Tim Nesbitt: A good economy is a terrible thing to waste

Tim Nesbitt: A good economy is a terrible thing to waste

By Tim Nesbitt

Another legislative session, another budget-balancing challenge for state lawmakers -- despite the fact that our economy is strong and state revenues are at record highs. What's going on?

The short-term answer is that President Trump and Republicans in Congress have handed Oregon lawmakers a package of tax changes that threaten to undo our delicately balanced budget. That's not a huge problem. Oregon's anti-Trump sentiment should make it easier for Democrats to block ill-conceived business tax giveaways. And, with some smart adjustments to how we handle other federal tax changes, Oregon can maximize tax benefits for working families and still come out ahead on the revenue side.

So far, so good.
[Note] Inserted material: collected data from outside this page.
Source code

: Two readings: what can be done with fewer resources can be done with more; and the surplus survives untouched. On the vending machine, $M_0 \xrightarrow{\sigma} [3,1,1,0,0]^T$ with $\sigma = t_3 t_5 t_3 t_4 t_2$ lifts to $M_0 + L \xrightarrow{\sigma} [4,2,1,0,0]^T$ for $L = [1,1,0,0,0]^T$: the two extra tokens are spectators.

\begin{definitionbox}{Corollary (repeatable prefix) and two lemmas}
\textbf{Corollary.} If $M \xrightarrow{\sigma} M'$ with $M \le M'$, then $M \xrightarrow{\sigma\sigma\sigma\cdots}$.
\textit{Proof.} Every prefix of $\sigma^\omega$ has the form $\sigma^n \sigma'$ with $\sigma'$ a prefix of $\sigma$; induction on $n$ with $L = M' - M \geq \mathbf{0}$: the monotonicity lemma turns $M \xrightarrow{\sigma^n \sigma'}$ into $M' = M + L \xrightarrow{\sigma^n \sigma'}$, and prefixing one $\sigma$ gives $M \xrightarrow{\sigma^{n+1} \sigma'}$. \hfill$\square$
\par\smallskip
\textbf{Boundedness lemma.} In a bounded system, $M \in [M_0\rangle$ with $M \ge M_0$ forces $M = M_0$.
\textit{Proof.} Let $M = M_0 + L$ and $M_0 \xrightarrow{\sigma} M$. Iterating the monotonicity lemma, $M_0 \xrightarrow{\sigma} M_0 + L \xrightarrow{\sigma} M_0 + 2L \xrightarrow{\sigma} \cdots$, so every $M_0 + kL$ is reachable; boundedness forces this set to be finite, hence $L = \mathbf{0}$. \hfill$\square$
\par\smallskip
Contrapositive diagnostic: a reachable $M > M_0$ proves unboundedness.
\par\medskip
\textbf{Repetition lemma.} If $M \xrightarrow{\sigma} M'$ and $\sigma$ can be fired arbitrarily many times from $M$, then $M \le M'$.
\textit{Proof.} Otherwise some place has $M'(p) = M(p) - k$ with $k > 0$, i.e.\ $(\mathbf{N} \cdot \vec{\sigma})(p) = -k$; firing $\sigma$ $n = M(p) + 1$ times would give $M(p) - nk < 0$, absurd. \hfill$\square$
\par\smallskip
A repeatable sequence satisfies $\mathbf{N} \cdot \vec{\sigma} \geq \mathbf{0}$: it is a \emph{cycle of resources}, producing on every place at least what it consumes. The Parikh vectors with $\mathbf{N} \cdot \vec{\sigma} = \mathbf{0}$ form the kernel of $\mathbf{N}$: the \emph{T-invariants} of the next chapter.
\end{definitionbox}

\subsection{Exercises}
But the long-term picture remains daunting. Even with revenue-saving patches to the Congressiional tax deal, Oregon lawmakers foresee another billion-dollar-plus deficit in 2019 just to pay for current programs.
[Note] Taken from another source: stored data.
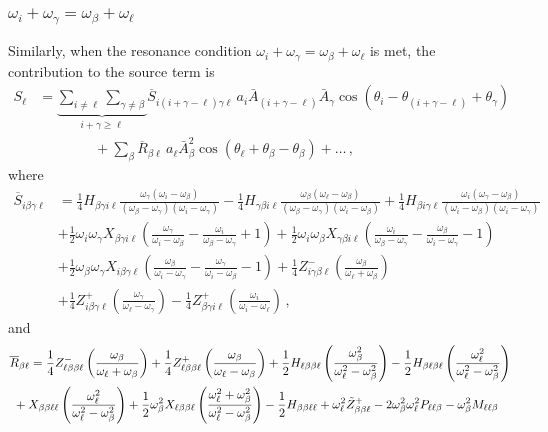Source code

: \documentclass[letterpaper,11pt]{article}
\newcommand{\oi}{\omega_i}
\newcommand{\ol}{\omega_\ell}
\newcommand{\obet}{\omega_{\beta}}
\newcommand{\ogam}{\omega_\gamma}
\begin{document}
\subsubsection{$\oi + \ogam = \obet + \ol$}
\label{ssec: intpluschi2}

Similarly, when the resonance condition $\oi + \ogam = \obet + \ol$ is met, the contribution to the source term is
\begin{align}
\label{intpluschi2 source}
S_\ell &= \underbrace{\sum_{i \neq \ell} \sum_{\gamma \neq \beta}}_{i + \gamma \geq \ell} \overline{S}_{i (i + \gamma - \ell) \gamma \ell} \, a_i \bar A_{(i + \gamma - \ell)} \bar A_\gamma \cos \left( \theta_i - \theta_{(i + \gamma - \ell)}  + \theta_\gamma \right) \nonumber \\
%
& \qquad \qquad + \sum_\beta \overline{R}_{\beta\ell} \, a_\ell \bar A_\beta^2 \cos \left( \theta_\ell + \theta_\beta - \theta_\beta \right) + \ldots \, ,
\end{align}
where
\begin{align}
\overline{S}_{i\beta\gamma\ell} &= \frac{1}{4} H_{\beta\gamma i\ell} \frac{\ogam (\oi - \obet)}{(\obet - \ogam)(\oi - \ogam)} - \frac{1}{4} H_{\gamma\beta i \ell} \frac{\obet(\ol - \obet)}{(\obet - \ogam)(\oi - \obet)} + \frac{1}{4} H_{\beta i \gamma\ell} \frac{\oi (\ogam - \obet)}{(\oi - \obet)(\oi - \ogam)} \nonumber \\
%
& + \frac{1}{2} \oi \ogam X_{\beta\gamma i \ell} \left( \frac{\ogam}{\oi - \obet} - \frac{\oi}{\obet - \ogam} + 1 \right) + \frac{1}{2} \oi \obet X_{\gamma\beta i \ell} \left( \frac{\oi}{\obet - \ogam} - \frac{\obet}{\oi - \ogam} - 1 \right) \nonumber \\
%
& + \frac{1}{2} \obet \ogam X_{i\beta\gamma\ell} \left( \frac{\obet}{\oi - \ogam} - \frac{\ogam}{\oi - \obet} - 1 \right)  + \frac{1}{4} Z^-_{i\gamma\beta\ell} \left( \frac{\obet}{\ol + \obet}\right)  \nonumber \\
%
&
+ \frac{1}{4} Z^+_{i\beta\gamma\ell} \left( \frac{\ogam}{\ol - \ogam}\right) - \frac{1}{4}Z^+_{\beta\gamma i \ell} \left( \frac{\oi}{\oi - \ol} \right) \, ,
\end{align}
and
\begin{align}
\overline{R}_{\beta\ell} &= \frac{1}{4} Z^-_{\ell\beta\beta\ell} \left( \frac{\obet}{\ol + \obet} \right) + \frac{1}{4} Z^+_{\ell\beta\beta\ell} \left( \frac{\obet}{\ol - \obet} \right) + \frac{1}{2} H_{\ell\beta\beta\ell} \left( \frac{\obet^2}{\ol^2 - \obet^2} \right) - \frac{1}{2} H_{\beta\ell\beta\ell} \left( \frac{\ol^2}{\ol^2 - \obet^2} \right) \nonumber \\
%
& \!\!\!\!\!\!\!\! + X_{\beta\beta\ell\ell} \left( \frac{\ol^2}{\ol^2 - \obet^2} \right) + \frac{1}{2} \obet^2 X_{\ell\beta\beta\ell} \left( \frac{\ol^2 + \obet^2}{\ol^2 - \obet^2} \right) - \frac{1}{2} H_{\beta\beta\ell\ell} +  \ol^2 \tilde{Z}^+_{\beta\beta\ell} - 2 \obet^2 \ol^2 P_{\ell\ell\beta} - \obet^2 M_{\ell\ell\beta} \vspace{-0.3in}
\end{align}
\end{document}
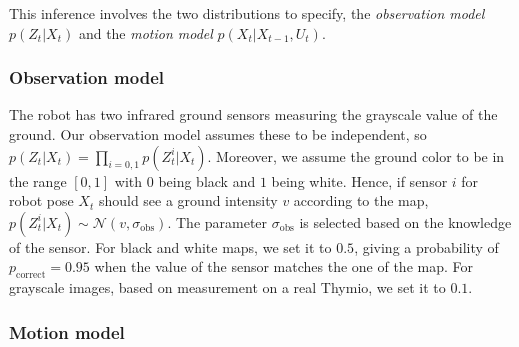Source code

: \documentclass[letterpaper, 10pt, conference]{ieeeconf}
\begin{document}
This inference involves the two distributions to specify, the \emph{observation model} $p(Z_t | X_t)$ and the \emph{motion model} $p(X_t|X_{t-1}, U_t)$.

\subsubsection{Observation model}

The robot has two infrared ground sensors measuring the grayscale value of the ground.
Our observation model assumes these to be independent, so $p(Z_t | X_t) = \prod_{i=0,1} p(Z_t^{i} | X_t)$.
Moreover, we assume the ground color to be in the range $[0,1]$ with $0$ being black and $1$ being white.
Hence, if sensor $i$ for robot pose $X_t$ should see a ground intensity $v$ according to the map, $p(Z_t^{i} | X_t) \sim \mathcal{N}(v,\sigma_\mathrm{obs})$.
The parameter $\sigma_\mathrm{obs}$ is selected based on the knowledge of the sensor.
For black and white maps, we set it to $0.5$, giving a probability of $p_\mathrm{correct} = 0.95$ when the value of the sensor matches the one of the map.
For grayscale images, based on measurement on a real Thymio, we set it to $0.1$.

\subsubsection{Motion model}
\end{document}
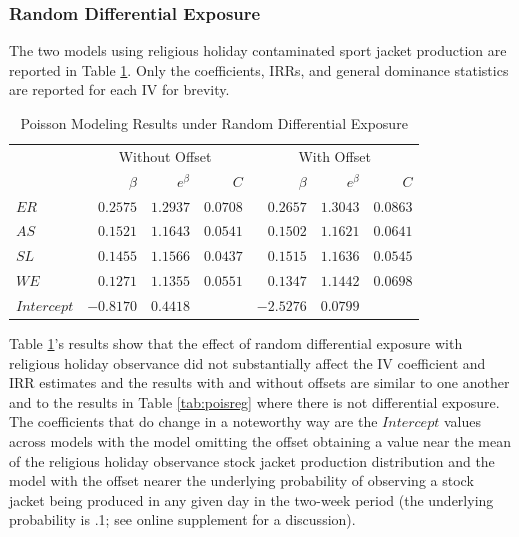 \documentclass[ShortAfour,times,sageapa]{sagej}
\begin{document}
		\subsubsection{Random Differential Exposure}
		
	The two models using religious holiday contaminated sport jacket production are reported in Table \ref{tab:unexp}.
	Only the coefficients, IRRs, and general dominance statistics are reported for each IV for brevity.
		
	\begin{table}[h!]
		\centering
		\caption{\centering Poisson Modeling Results under Random Differential Exposure}
		\begin{tabular}{l|rrrrrr}
			\toprule
			\multicolumn{1}{l}{} & \multicolumn{3}{c}{Without Offset} & \multicolumn{3}{c}{With Offset} \\ 
			\cmidrule(lr){2-4} \cmidrule(lr){5-7}
			\multicolumn{1}{l}{} & $\beta$ & $e^{\beta}$ & $C$ & $\beta$ & $e^{\beta}$ & $C$ \\ 
			\midrule
			$ER$ & $0.2575$ & $1.2937$ & $0.0708$ & $0.2657$ & $1.3043$ & $0.0863$ \\ 
			$AS$ & $0.1521$ & $1.1643$ & $0.0541$ & $0.1502$ & $1.1621$ & $0.0641$ \\ 
			$SL$ & $0.1455$ & $1.1566$ & $0.0437$ & $0.1515$ & $1.1636$ & $0.0545$ \\ 
			$WE$ & $0.1271$ & $1.1355$ & $0.0551$ & $0.1347$ & $1.1442$ & $0.0698$ \\ 
			$Intercept$ & $-0.8170$ & $0.4418$ & & $-2.5276$ & $0.0799$ & \\ 
			\bottomrule
		\end{tabular}
	\label{tab:unexp}
	\end{table}
	
	Table \ref{tab:unexp}'s results show that the effect of random differential exposure with religious holiday observance did not substantially affect the IV coefficient and IRR estimates and the results with and without offsets are similar to one another and to the results in Table \ref{tab:poisreg} where there is not differential exposure.
	The coefficients that do change in a noteworthy way are the $Intercept$ values across models with the model omitting the offset obtaining a value near the mean of the religious holiday observance stock jacket production distribution and the model with the offset nearer the underlying probability of observing a stock jacket being produced in any given day in the two-week period (the underlying probability is .1; see online supplement for a discussion).
	
\end{document}
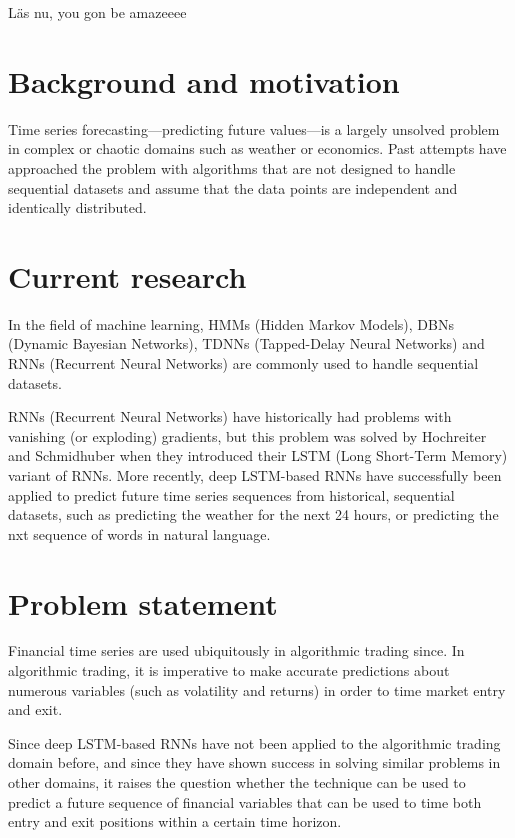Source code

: Läs nu, you gon be amazeeee

\section{Background and motivation}
Time series forecasting---predicting future values---is a largely unsolved problem in complex or chaotic domains such as weather or economics. Past attempts have approached the problem with algorithms that are not designed to handle sequential datasets and assume that the data points are independent and identically distributed.

\section{Current research}
In the field of machine learning, HMMs (Hidden Markov Models), DBNs (Dynamic Bayesian Networks), TDNNs (Tapped-Delay Neural Networks) and RNNs (Recurrent Neural Networks) are commonly used to handle sequential datasets.

RNNs (Recurrent Neural Networks) have historically had problems with vanishing (or exploding) gradients, but this problem was solved by Hochreiter and Schmidhuber when they introduced their LSTM (Long Short-Term Memory) variant of RNNs.  More recently, deep LSTM-based RNNs have successfully been applied to predict future time series sequences from historical, sequential datasets, such as predicting the weather for the next 24 hours, or predicting the nxt sequence of words in natural language.

\section{Problem statement}
Financial time series are used ubiquitously in algorithmic trading since. In algorithmic trading, it is imperative to make accurate predictions about numerous variables (such as volatility and returns) in order to time market entry and exit.

Since deep LSTM-based RNNs have not been applied to the algorithmic trading domain before, and since they have shown success in solving similar problems in other domains, it raises the question whether the technique can be used to predict a future sequence of financial variables that can be used to time both entry and exit positions within a certain time horizon.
Meanwhile, we keep finding more things to like in our economy. As State Senior Economist Josh Lehner recently observed, "Oregon's average wage, while still lower than the U.S. overall, is at its highest relative point today since the mills closed in the 1980s. Furthermore, Oregon's per capita personal income ... is at its highest relative point today since the dotcom crash."
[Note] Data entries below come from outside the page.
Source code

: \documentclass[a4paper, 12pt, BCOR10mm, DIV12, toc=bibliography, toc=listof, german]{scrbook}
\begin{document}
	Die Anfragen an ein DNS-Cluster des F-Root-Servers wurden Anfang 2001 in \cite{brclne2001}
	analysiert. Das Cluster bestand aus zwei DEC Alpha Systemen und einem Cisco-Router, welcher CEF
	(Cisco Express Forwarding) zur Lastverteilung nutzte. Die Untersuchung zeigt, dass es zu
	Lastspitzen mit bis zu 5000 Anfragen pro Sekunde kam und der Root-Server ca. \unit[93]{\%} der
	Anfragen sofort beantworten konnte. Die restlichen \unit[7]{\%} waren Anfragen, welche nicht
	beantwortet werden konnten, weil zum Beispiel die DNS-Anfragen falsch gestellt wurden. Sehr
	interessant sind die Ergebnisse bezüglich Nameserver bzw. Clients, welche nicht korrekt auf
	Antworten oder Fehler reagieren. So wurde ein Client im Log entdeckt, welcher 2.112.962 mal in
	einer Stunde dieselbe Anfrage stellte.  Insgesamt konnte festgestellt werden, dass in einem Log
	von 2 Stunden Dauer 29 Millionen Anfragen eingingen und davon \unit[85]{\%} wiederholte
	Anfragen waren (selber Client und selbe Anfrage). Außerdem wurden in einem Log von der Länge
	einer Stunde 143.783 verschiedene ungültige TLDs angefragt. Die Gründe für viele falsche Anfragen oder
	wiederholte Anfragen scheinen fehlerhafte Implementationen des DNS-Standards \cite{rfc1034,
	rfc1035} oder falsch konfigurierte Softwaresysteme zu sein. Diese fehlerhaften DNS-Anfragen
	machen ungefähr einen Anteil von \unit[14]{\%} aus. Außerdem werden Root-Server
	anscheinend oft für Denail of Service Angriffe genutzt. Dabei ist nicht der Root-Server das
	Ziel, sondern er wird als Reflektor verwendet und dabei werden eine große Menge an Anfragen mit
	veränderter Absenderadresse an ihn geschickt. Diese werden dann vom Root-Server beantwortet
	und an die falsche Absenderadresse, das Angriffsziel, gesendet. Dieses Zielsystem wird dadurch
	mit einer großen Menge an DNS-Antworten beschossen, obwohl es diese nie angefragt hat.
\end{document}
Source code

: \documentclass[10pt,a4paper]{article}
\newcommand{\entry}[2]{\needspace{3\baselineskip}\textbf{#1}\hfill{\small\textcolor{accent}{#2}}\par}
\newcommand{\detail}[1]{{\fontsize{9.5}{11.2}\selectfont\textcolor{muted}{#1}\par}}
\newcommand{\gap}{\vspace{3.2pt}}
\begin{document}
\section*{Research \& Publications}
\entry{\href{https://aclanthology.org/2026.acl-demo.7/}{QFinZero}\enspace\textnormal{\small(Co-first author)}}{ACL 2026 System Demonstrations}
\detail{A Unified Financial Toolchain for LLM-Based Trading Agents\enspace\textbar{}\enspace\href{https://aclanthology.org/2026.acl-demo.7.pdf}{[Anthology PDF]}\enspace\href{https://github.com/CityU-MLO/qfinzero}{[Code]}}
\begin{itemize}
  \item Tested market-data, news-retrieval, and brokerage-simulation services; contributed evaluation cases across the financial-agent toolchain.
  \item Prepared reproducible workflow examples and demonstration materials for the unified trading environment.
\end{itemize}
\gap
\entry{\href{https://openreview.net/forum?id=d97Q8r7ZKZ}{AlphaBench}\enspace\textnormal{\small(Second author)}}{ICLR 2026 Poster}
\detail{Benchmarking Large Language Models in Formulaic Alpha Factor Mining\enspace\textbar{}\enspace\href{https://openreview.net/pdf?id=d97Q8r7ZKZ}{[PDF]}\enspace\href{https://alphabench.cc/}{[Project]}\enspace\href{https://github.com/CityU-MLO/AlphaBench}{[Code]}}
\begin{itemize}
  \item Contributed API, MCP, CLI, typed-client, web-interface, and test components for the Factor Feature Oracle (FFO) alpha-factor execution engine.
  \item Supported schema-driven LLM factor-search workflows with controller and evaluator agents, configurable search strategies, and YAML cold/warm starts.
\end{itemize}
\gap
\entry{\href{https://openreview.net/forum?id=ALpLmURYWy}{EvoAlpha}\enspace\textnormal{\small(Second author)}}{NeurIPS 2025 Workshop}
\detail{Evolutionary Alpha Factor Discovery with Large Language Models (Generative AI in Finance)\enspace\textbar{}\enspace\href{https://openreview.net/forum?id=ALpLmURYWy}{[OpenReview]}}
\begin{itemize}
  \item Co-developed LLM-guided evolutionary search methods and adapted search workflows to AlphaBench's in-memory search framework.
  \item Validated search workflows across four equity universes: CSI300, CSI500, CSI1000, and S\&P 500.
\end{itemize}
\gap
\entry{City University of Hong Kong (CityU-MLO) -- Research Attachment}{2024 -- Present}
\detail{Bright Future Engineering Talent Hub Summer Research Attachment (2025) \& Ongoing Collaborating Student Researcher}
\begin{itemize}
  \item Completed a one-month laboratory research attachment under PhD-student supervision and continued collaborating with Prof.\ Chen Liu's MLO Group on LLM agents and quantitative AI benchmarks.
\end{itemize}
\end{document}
So the question remains: With our economy doing so well, why can't our lawmakers balance the state budget?

True to partisan form, Democrats blame business interests for not paying their fair share to support public services, while Republicans blame Democrats for failing to curb the rising costs of government programs. There's truth in both assertions, but we could learn more from a little history.

Throughout most of the 1990s, Oregon enjoyed an even stronger economy than we are experiencing today. But a long-ignored imbalance in our tax system fueled a property tax revolt that forced a massive diversion of state revenues to shore up funding for K-12 schools. As a result, we ended the decade in worse fiscal shape than we started.

Then the 2000s delivered two recessions. We cycled through a pattern of cutting and restoring services, while deferring costs that accumulated but were never properly addressed. We ended the decade with a balanced budget but an unbalanced future.